Attaches Plurielles : Que diriez-vous à quelqu’un qui a envie de se lancer dans l’écriture mais qui n’ose pas franchir le pas ?

Elgas : Je n’aime pas généralement donner de conseils parce que c’est un acte tellement libre, qu’il faut faire avec spontanéité. Il faut aller au bout de ce qu’on veut, suivre son désir le plus profond. Ce que je peux conseiller, et là, je réponds, c’est de l’audace, de suivre ce qu’on a envie de faire jusqu’au bout, de ne pas prêter attention aux parcours établis et donc d’y aller, de commencer par un blog, un journal, un espace médiatique, de dire ce que l’on pense à une condition : beaucoup lire. Pour écrire, il faut énormément lire et être écrasé, intimidé par ces gens qu’on admire parce qu’au bout de cette forme presque d’humiliation, on a à la fois des certitudes et de l’humilité et je pense que cette balance entre les deux est importante pour la création.

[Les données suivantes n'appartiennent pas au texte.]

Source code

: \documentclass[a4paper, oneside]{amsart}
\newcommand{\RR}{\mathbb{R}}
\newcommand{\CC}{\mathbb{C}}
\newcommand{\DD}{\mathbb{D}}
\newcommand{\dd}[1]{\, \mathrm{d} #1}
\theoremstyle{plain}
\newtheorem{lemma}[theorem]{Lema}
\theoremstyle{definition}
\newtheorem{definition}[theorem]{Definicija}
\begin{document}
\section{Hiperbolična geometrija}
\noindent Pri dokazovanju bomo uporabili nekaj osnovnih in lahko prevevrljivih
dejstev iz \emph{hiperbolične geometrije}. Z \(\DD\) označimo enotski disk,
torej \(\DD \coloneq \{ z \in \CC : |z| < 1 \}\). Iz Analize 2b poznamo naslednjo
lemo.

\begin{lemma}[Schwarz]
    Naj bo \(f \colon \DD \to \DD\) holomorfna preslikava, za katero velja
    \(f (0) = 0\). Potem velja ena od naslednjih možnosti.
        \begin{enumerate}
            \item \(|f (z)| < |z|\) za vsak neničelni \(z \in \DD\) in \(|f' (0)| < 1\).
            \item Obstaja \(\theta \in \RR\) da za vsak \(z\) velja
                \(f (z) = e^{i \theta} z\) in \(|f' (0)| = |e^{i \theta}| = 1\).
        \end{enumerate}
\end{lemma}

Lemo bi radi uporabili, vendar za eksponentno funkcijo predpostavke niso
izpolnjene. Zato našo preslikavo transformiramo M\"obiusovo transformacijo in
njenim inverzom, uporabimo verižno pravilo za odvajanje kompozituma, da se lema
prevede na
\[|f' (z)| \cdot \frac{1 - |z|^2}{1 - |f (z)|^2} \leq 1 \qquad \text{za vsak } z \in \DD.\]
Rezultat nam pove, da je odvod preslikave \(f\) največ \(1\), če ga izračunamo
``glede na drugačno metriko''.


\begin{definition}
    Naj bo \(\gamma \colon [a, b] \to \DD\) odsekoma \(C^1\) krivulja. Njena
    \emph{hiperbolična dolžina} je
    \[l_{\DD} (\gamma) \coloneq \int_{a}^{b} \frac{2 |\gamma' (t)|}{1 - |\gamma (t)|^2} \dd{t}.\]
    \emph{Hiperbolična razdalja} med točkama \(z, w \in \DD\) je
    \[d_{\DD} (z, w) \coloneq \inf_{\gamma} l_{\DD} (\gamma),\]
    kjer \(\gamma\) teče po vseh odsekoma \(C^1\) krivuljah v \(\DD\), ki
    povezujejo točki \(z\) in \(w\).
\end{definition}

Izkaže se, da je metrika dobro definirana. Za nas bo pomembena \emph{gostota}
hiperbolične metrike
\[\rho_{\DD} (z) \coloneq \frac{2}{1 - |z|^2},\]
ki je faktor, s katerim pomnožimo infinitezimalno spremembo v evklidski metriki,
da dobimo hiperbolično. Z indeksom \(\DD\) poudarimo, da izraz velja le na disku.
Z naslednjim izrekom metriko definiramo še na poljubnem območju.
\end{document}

Attaches Plurielles : Quelles sont vos lectures du moment ?

Elgas : Je me suis un peu attaché à la rentrée littéraire française, donc je suis en train de lire un gros livre de sociologie de Bernard Lahire, « Les structures fondamentales des sociétés humaines ». C’est un essai très théorique sur la sociologie qui fait événement dans le champ universitaire. Je lis également le dernier livre de Fatou Diome, « Le verbe libre ou le silence », je lis aussi « Western » de Maria Pourchet, et j’ai en ligne de mire deux livres de deux autrices mauriciennes que j’aime beaucoup, Ananda Devi et Nathacha Appanah.

Attaches Plurielles : Et si vous deviez recommander un livre, lequel serait-il et pourquoi ?

Elgas : « Le discours sur le colonialisme » d’Aimé Césaire, c’est le premier livre à la lecture duquel j’ai eu le diable au corps, qui était un démon absolument formidable par la virtuosité du style, la force de la pensée, l’audace de prendre à rebours les idées les plus établies et puis surtout la beauté de la langue. 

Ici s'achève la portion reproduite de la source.